Assignment>
Give the entries again exactly, without pictures.

Data under study>
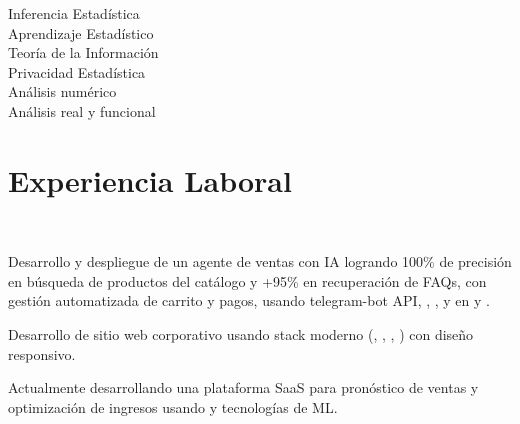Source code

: \documentclass[]{tex/deedy-resume-openfont}
\begin{document}
\begin{minipage}[t]{0.32\textwidth}
\sectionsep

Inferencia Estadística\\
Aprendizaje Estadístico\\
Teoría de la Información\\
Privacidad Estadística\\
Análisis numérico \\
Análisis real y funcional\\

%
%

\end{minipage} 
\hfill
\begin{minipage}[t]{0.66\textwidth} 


\section{Experiencia Laboral}

\\
\vspace{\topsep}
\begin{tightemize}
    \item Desarrollo y despliegue de un agente de ventas con IA logrando 100\% de precisión en búsqueda de productos del catálogo y +95\% en recuperación de FAQs, con gestión automatizada de carrito y pagos, usando telegram-bot API, , ,  y  en  y .
    \item Desarrollo de sitio web corporativo usando stack moderno (, , , ) con diseño responsivo.
    \item Actualmente desarrollando una plataforma SaaS para pronóstico de ventas y optimización de ingresos usando  y tecnologías de ML.
\end{tightemize}
\sectionsep


\end{minipage}
\end{document}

Response area>
Source code

: \documentclass[]{tex/deedy-resume-openfont}
\begin{document}
\begin{minipage}[t]{0.32\textwidth}
\sectionsep

Inferencia Estadística\\
Aprendizaje Estadístico\\
Teoría de la Información\\
Privacidad Estadística\\
Análisis numérico \\
Análisis real y funcional\\

%
%

\end{minipage} 
\hfill
\begin{minipage}[t]{0.66\textwidth} 


\section{Experiencia Laboral}

\\
\vspace{\topsep}
\begin{tightemize}
    \item Desarrollo y despliegue de un agente de ventas con IA logrando 100\% de precisión en búsqueda de productos del catálogo y +95\% en recuperación de FAQs, con gestión automatizada de carrito y pagos, usando telegram-bot API, , ,  y  en  y .
    \item Desarrollo de sitio web corporativo usando stack moderno (, , , ) con diseño responsivo.
    \item Actualmente desarrollando una plataforma SaaS para pronóstico de ventas y optimización de ingresos usando  y tecnologías de ML.
\end{tightemize}
\sectionsep


\end{minipage}
\end{document}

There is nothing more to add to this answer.